Sunday, June 21, 2009
Vegas Baby? (Part 1)
The morning after our late-night brush with megafauna we were at a slight crossroad. We could either head back into California - possibly as far as the coast - and look for jobs, or continue the trip by heading to points east. Heading east would mean going at least as far as Grand Canyon in northern Arizona, and after a bit of head scratching we figured that we would be foolish not to take advantage of the chance to extend things a little bit. Plus, we would have to drive right through Vegas on the way, meaning we could cruise down the strip once just to say we did it.
On our way to Vegas and Grand Canyon we spent two restful nights at the Grover Hot Springs State Park. Located at elevation in the Sierra Nevada Mountains, the park has naturally fed mineral hot pools in the midst of a mountain meadow, which make for a soothing cap off to any day. We had a great site - on a bluff overlooking the park, with dense forests behind us - and deer would wander through our living area at dusk. It was almost over-the-top idyllic. After two days there where we didn't do much other than relax, we were headed to Grand Canyon, via Sin City.
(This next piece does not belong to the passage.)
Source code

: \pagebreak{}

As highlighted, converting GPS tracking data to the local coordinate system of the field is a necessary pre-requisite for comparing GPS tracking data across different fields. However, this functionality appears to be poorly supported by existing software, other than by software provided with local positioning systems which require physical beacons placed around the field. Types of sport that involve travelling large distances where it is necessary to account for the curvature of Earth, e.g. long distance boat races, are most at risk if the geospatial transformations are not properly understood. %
The drive through the interior of Nevada is, well, depressing. If Vegas is the city that made it big gambling, then the small towns you have to pass through to get there are the ones who got addicted and lost everything. Boarded up businesses seem to outnumber those that are still clinging to operation, there are rows of slot machines crammed into every dingy convenience store, and I half expected to see tumbleweed instead of locals whenever we stopped for gas or food. All of this isolation and hardship is all the more pronounced when contrasted with a destination that is renowned for the way that people and money flow through its revolving doors at a mind boggling rate.
We pulled onto Las Vegas Boulevard ("the strip") just after dark on a Wednesday (June 10th), much to the shock of our wilderness-oriented systems (our time in L.A. and San Francisco notwithstanding). The lights were flashing, the music was blaring and the sidewalks seemed to be one continuous line of people, three abreast, on either side of the street. We weren't sure that time in Vegas would be to the enjoyment of either one of us, but it was getting late and we managed to find a modestly priced Travelodge in the heart of the strip, so we pulled in for the night. (While we paid a nightly rate at the Travelodge, there were enterprising young women in short skirts spending time in the parking lot and going in and out of rooms with a frequency which would indicate the inn might have had some sort of hourly special that night, but I digress).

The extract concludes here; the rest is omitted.